Exercise prompt: Once the pictures are set aside, repeat all of the data below exactly.

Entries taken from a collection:
○ ○ ○ ○ ○

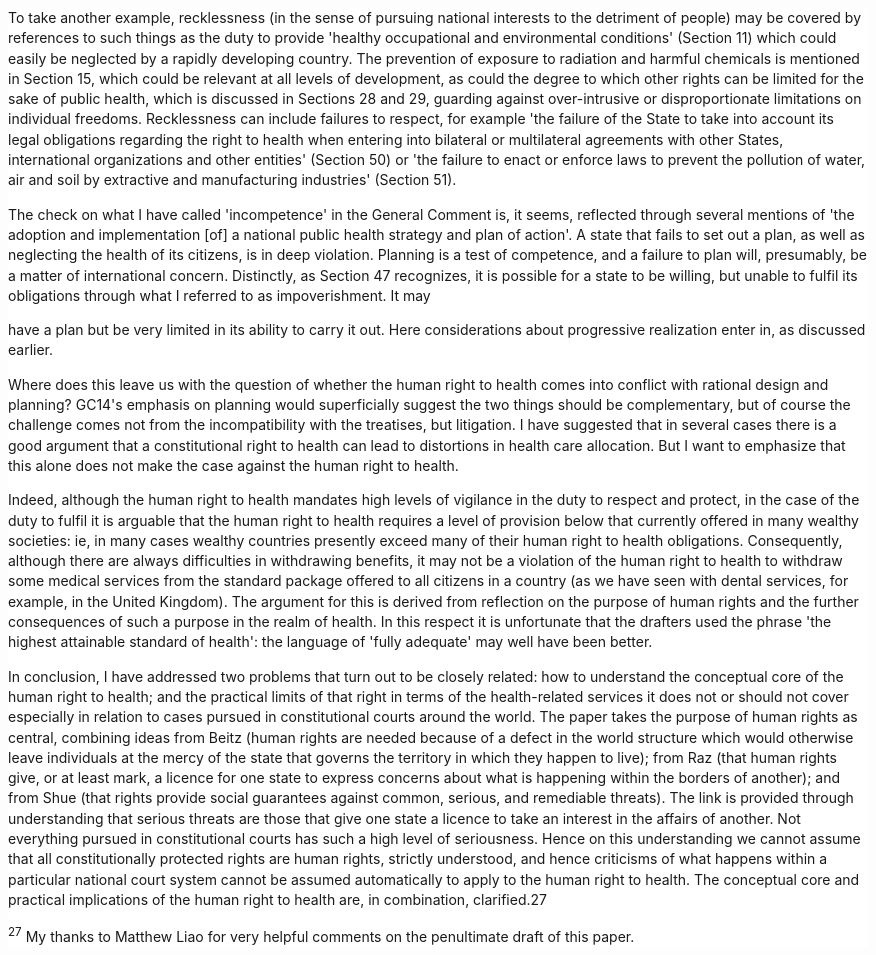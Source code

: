To take another example, recklessness (in the sense of pursuing national interests to the detriment of people) may be covered by references to such things as the duty to provide 'healthy occupational and environmental conditions' (Section 11) which could easily be neglected by a rapidly developing country. The prevention of exposure to radiation and harmful chemicals is mentioned in Section 15, which could be relevant at all levels of development, as could the degree to which other rights can be limited for the sake of public health, which is discussed in Sections 28 and 29, guarding against over-intrusive or disproportionate limitations on individual freedoms. Recklessness can include failures to respect, for example 'the failure of the State to take into account its legal obligations regarding the right to health when entering into bilateral or multilateral agreements with other States, international organizations and other entities' (Section 50) or 'the failure to enact or enforce laws to prevent the pollution of water, air and soil by extractive and manufacturing industries' (Section 51).

The check on what I have called 'incompetence' in the General Comment is, it seems, reflected through several mentions of 'the adoption and implementation [of] a national public health strategy and plan of action'. A state that fails to set out a plan, as well as neglecting the health of its citizens, is in deep violation. Planning is a test of competence, and a failure to plan will, presumably, be a matter of international concern. Distinctly, as Section 47 recognizes, it is possible for a state to be willing, but unable to fulfil its obligations through what I referred to as impoverishment. It may

have a plan but be very limited in its ability to carry it out. Here considerations about progressive realization enter in, as discussed earlier.

Where does this leave us with the question of whether the human right to health comes into conflict with rational design and planning? GC14's emphasis on planning would superficially suggest the two things should be complementary, but of course the challenge comes not from the incompatibility with the treatises, but litigation. I have suggested that in several cases there is a good argument that a constitutional right to health can lead to distortions in health care allocation. But I want to emphasize that this alone does not make the case against the human right to health.

Indeed, although the human right to health mandates high levels of vigilance in the duty to respect and protect, in the case of the duty to fulfil it is arguable that the human right to health requires a level of provision below that currently offered in many wealthy societies: ie, in many cases wealthy countries presently exceed many of their human right to health obligations. Consequently, although there are always difficulties in withdrawing benefits, it may not be a violation of the human right to health to withdraw some medical services from the standard package offered to all citizens in a country (as we have seen with dental services, for example, in the United Kingdom). The argument for this is derived from reflection on the purpose of human rights and the further consequences of such a purpose in the realm of health. In this respect it is unfortunate that the drafters used the phrase 'the highest attainable standard of health': the language of 'fully adequate' may well have been better.

In conclusion, I have addressed two problems that turn out to be closely related: how to understand the conceptual core of the human right to health; and the practical limits of that right in terms of the health-related services it does not or should not cover especially in relation to cases pursued in constitutional courts around the world. The paper takes the purpose of human rights as central, combining ideas from Beitz (human rights are needed because of a defect in the world structure which would otherwise leave individuals at the mercy of the state that governs the territory in which they happen to live); from Raz (that human rights give, or at least mark, a licence for one state to express concerns about what is happening within the borders of another); and from Shue (that rights provide social guarantees against common, serious, and remediable threats). The link is provided through understanding that serious threats are those that give one state a licence to take an interest in the affairs of another. Not everything pursued in constitutional courts has such a high level of seriousness. Hence on this understanding we cannot assume that all constitutionally protected rights are human rights, strictly understood, and hence criticisms of what happens within a particular national court system cannot be assumed automatically to apply to the human right to health. The conceptual core and practical implications of the human right to health are, in combination, clarified.27

<sup>27</sup> My thanks to Matthew Liao for very helpful comments on the penultimate draft of this paper.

○ ○ ○ ○ ○

Solution:
Source code

:To take another example, recklessness (in the sense of pursuing national interests to the detriment of people) may be covered by references to such things as the duty to provide 'healthy occupational and environmental conditions' (Section 11) which could easily be neglected by a rapidly developing country. The prevention of exposure to radiation and harmful chemicals is mentioned in Section 15, which could be relevant at all levels of development, as could the degree to which other rights can be limited for the sake of public health, which is discussed in Sections 28 and 29, guarding against over-intrusive or disproportionate limitations on individual freedoms. Recklessness can include failures to respect, for example 'the failure of the State to take into account its legal obligations regarding the right to health when entering into bilateral or multilateral agreements with other States, international organizations and other entities' (Section 50) or 'the failure to enact or enforce laws to prevent the pollution of water, air and soil by extractive and manufacturing industries' (Section 51).

The check on what I have called 'incompetence' in the General Comment is, it seems, reflected through several mentions of 'the adoption and implementation [of] a national public health strategy and plan of action'. A state that fails to set out a plan, as well as neglecting the health of its citizens, is in deep violation. Planning is a test of competence, and a failure to plan will, presumably, be a matter of international concern. Distinctly, as Section 47 recognizes, it is possible for a state to be willing, but unable to fulfil its obligations through what I referred to as impoverishment. It may

have a plan but be very limited in its ability to carry it out. Here considerations about progressive realization enter in, as discussed earlier.

Where does this leave us with the question of whether the human right to health comes into conflict with rational design and planning? GC14's emphasis on planning would superficially suggest the two things should be complementary, but of course the challenge comes not from the incompatibility with the treatises, but litigation. I have suggested that in several cases there is a good argument that a constitutional right to health can lead to distortions in health care allocation. But I want to emphasize that this alone does not make the case against the human right to health.

Indeed, although the human right to health mandates high levels of vigilance in the duty to respect and protect, in the case of the duty to fulfil it is arguable that the human right to health requires a level of provision below that currently offered in many wealthy societies: ie, in many cases wealthy countries presently exceed many of their human right to health obligations. Consequently, although there are always difficulties in withdrawing benefits, it may not be a violation of the human right to health to withdraw some medical services from the standard package offered to all citizens in a country (as we have seen with dental services, for example, in the United Kingdom). The argument for this is derived from reflection on the purpose of human rights and the further consequences of such a purpose in the realm of health. In this respect it is unfortunate that the drafters used the phrase 'the highest attainable standard of health': the language of 'fully adequate' may well have been better.

In conclusion, I have addressed two problems that turn out to be closely related: how to understand the conceptual core of the human right to health; and the practical limits of that right in terms of the health-related services it does not or should not cover especially in relation to cases pursued in constitutional courts around the world. The paper takes the purpose of human rights as central, combining ideas from Beitz (human rights are needed because of a defect in the world structure which would otherwise leave individuals at the mercy of the state that governs the territory in which they happen to live); from Raz (that human rights give, or at least mark, a licence for one state to express concerns about what is happening within the borders of another); and from Shue (that rights provide social guarantees against common, serious, and remediable threats). The link is provided through understanding that serious threats are those that give one state a licence to take an interest in the affairs of another. Not everything pursued in constitutional courts has such a high level of seriousness. Hence on this understanding we cannot assume that all constitutionally protected rights are human rights, strictly understood, and hence criticisms of what happens within a particular national court system cannot be assumed automatically to apply to the human right to health. The conceptual core and practical implications of the human right to health are, in combination, clarified.27

<sup>27</sup> My thanks to Matthew Liao for very helpful comments on the penultimate draft of this paper.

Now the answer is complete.